Every line of the entries that holds the word "Genetics" is to be copied.

**Information shown:**
──────

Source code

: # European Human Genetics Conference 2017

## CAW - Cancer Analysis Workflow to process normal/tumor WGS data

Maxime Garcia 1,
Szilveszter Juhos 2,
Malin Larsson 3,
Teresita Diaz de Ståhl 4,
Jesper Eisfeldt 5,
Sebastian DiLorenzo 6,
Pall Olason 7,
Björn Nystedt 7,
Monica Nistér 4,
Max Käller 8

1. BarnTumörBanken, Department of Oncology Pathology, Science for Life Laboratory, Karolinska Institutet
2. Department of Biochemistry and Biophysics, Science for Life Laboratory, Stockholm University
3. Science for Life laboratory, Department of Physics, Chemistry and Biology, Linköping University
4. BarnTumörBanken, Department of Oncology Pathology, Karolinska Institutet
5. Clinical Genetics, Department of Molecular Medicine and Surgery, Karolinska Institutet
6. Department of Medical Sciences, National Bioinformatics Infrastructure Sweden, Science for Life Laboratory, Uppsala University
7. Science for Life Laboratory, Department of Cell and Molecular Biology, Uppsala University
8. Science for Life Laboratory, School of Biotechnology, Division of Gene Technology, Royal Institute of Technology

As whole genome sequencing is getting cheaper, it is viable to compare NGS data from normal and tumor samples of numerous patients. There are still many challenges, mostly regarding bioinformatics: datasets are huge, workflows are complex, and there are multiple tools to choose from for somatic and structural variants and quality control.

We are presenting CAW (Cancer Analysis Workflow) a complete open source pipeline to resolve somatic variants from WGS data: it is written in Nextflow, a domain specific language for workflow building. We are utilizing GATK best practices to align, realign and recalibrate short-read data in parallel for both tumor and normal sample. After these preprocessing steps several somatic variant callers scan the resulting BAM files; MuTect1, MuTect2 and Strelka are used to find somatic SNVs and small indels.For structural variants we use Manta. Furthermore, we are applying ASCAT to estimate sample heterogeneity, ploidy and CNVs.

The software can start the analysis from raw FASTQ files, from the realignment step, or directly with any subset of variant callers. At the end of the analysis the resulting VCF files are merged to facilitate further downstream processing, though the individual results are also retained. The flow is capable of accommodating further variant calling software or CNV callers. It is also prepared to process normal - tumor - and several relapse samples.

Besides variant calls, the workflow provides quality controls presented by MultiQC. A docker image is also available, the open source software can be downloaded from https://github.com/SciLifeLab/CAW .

──────

**Answer section:**
: # European Human Genetics Conference 2017
5. Clinical Genetics, Department of Molecular Medicine and Surgery, Karolinska Institutet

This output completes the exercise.